The women’s winning dish, a tray in sterling silver with a diameter of 48 centimeters, bears the name “Venus Rosewater Dish” and was made in 1864 by a silversmith in Birmingham – for 50 guineas (today equivalent to 6325 euros). A rosewater bowl is a shallow dish used by the high society to wash their hands with rosewater after eating.

The trophy, based on a tin plate from the Louvre in Paris, was first presented to a Wimbledon champion in 1886. The bowl is decorated with figures from mythology. In the center is the Roman goddess Venus. The names of the winners from 1884 to 1957 are engraved on the inside of the bowl. The names of Wimbledon champions since 1958 are on the outside.

Wimbledon – what not everyone knows

  • The Pole Roman Zoltowski was responsible for the engraving of all Wimbledon trophies for 35 years. He drove 18 hours from his hometown of Poznan to London because he was not allowed to take his tools on the plane. Engraving the new winner names will take approximately 18 minutes.
  • After the Englishman Fred Perry, who emerged victorious from the men’s competition in 1934, 1935 and 1936, it took 77 years before a British player, Scotland’s Andy Murray, could again win men’s singles at Wimbledon in 2013.
  • In a normal year, there are a total of around 1000 applicants who would like to work as ball boys and girls at the championships. Approximately 170 will be selected from approximately 750 applicants from 9th and 10th grade and approximately 80 will be selected from approximately 250 ball boys / girls from previous classes.
  • John Isner (214) had the most aces of any player in 2018. For women, it was Serena Williams in 2012 with 102.

    In 2010, John Isner and Nicolas Mahut played the longest tennis match in history: The game lasted eleven hours and five minutes – spread over three days.
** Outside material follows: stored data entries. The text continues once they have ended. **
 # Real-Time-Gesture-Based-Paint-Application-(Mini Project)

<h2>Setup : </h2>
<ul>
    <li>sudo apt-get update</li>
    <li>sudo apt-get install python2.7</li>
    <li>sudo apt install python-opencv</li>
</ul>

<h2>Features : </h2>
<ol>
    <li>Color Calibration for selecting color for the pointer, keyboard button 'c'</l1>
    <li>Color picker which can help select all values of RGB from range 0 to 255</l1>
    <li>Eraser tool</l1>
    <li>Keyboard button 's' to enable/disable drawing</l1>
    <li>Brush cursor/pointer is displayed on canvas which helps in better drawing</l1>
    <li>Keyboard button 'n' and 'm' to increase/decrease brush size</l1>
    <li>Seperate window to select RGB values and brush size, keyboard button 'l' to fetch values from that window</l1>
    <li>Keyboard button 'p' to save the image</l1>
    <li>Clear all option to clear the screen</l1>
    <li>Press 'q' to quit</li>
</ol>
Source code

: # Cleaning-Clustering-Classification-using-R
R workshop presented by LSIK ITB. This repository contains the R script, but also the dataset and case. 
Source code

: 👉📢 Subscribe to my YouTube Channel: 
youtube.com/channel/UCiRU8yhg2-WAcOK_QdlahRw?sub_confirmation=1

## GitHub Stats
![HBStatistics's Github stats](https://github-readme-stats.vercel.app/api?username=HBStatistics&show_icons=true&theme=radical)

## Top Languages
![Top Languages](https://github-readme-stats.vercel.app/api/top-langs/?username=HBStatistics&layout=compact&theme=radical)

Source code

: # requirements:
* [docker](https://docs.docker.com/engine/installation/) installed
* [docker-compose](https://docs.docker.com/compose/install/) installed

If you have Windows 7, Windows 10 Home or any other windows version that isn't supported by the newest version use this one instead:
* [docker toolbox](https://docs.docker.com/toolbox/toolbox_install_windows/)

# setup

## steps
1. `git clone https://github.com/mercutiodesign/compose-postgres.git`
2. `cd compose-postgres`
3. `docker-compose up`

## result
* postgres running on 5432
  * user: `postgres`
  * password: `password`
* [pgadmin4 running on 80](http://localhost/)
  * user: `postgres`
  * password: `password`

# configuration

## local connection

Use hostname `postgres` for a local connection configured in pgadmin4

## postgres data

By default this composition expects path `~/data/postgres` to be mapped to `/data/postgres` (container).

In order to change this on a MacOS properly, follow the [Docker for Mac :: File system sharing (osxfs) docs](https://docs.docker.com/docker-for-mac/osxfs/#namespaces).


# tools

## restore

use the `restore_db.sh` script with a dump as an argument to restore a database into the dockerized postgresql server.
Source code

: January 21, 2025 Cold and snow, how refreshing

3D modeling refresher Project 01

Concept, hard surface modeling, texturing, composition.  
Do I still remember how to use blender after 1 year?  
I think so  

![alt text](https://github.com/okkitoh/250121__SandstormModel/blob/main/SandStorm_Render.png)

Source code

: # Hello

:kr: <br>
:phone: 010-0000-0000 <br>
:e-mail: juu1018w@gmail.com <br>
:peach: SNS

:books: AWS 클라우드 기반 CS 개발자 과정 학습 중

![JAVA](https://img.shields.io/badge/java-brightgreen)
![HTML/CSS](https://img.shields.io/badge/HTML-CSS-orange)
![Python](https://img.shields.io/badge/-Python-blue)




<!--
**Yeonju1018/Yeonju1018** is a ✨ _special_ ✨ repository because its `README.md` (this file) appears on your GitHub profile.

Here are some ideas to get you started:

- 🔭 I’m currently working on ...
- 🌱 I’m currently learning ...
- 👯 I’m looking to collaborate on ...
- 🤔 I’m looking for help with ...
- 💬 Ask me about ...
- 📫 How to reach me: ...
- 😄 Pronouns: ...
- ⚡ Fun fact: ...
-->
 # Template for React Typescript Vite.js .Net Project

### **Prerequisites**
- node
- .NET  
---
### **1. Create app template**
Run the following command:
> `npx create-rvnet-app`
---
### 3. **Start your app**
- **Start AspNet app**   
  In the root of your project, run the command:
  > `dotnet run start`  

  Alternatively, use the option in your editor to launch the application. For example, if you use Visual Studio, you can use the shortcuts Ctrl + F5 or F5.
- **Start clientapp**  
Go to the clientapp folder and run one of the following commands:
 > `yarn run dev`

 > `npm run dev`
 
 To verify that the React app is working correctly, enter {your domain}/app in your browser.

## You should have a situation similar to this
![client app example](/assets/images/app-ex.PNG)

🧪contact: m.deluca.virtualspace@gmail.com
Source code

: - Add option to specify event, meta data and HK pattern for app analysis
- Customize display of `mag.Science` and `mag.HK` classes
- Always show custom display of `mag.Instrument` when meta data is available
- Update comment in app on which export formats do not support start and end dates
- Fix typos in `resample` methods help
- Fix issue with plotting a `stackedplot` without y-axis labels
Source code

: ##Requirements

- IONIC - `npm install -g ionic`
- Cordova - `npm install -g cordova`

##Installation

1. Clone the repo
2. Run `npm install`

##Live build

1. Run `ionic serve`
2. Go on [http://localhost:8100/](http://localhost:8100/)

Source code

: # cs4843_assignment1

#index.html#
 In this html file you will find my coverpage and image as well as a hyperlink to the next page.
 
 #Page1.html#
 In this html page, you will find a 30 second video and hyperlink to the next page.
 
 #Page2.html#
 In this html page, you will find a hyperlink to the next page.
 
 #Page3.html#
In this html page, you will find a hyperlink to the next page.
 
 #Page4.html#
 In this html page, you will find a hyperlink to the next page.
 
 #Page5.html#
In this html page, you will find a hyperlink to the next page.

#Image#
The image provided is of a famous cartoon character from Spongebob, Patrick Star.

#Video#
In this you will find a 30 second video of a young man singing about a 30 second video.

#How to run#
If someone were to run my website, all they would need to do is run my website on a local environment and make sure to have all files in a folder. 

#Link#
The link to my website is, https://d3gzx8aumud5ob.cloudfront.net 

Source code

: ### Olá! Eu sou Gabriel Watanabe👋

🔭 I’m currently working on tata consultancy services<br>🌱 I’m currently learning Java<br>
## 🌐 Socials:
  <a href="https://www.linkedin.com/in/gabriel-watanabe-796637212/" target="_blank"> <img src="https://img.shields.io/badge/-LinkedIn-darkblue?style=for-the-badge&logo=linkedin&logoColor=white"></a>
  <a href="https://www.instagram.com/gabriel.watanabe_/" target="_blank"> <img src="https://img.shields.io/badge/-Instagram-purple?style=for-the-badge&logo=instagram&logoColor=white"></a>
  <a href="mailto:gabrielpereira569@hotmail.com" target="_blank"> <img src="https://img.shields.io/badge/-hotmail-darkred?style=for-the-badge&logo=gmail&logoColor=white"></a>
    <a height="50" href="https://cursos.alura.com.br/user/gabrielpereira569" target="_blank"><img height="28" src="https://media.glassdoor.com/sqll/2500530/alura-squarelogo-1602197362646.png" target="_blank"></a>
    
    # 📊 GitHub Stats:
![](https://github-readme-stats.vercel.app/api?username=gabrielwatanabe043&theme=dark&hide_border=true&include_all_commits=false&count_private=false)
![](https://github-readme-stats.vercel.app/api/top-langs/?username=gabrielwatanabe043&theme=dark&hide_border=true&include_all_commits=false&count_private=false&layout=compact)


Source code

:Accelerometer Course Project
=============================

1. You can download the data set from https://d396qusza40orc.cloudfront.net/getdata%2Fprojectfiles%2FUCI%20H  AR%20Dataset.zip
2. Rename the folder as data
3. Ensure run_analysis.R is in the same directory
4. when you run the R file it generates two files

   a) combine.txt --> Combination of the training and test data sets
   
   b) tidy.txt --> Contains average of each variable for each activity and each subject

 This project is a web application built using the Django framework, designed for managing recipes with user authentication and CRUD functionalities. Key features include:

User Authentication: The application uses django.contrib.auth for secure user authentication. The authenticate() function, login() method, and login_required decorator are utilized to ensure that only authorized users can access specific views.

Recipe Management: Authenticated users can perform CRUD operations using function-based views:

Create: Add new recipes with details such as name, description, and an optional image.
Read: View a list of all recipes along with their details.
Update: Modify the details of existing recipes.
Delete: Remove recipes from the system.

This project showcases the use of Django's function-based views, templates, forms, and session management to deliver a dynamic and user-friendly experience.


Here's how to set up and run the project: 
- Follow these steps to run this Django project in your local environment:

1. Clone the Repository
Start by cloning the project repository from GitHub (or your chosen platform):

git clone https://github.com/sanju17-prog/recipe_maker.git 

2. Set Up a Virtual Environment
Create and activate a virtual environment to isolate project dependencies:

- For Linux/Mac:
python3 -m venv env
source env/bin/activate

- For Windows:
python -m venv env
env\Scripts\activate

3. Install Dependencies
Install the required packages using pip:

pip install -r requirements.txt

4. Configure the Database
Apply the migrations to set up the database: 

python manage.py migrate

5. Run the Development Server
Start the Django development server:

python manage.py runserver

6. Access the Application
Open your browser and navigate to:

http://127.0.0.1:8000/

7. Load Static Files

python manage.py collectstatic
    An overview of the amount of food and beverages served at the championships: 18,061 servings of fish and chips, 6,147 servings of pasta for competitors, 4,242 servings of sushi for competitors, 276,291 glasses of Pimm’s, 64,703 servings of 1 serving, 901, 9 servings. of strawberries, 234,416 meals served during the championships

  • At 9 a.m. during the tournament, a hawk named Rufus flies across the courts for over an hour before the gates open to ward off the pigeons that could distract the players.

    Wimbledon Stadium including the Center Court was built in the 1930s for 14,000 spectators. In 2008 it was renovated and has since had a capacity of 15,000 spectators. There has also been a closable roof since 2009. Several matches will be played on track No. 1, which seats about 11,000 spectators. Court No. 3 is also called “The Graveyard” due to many defeats to favorites.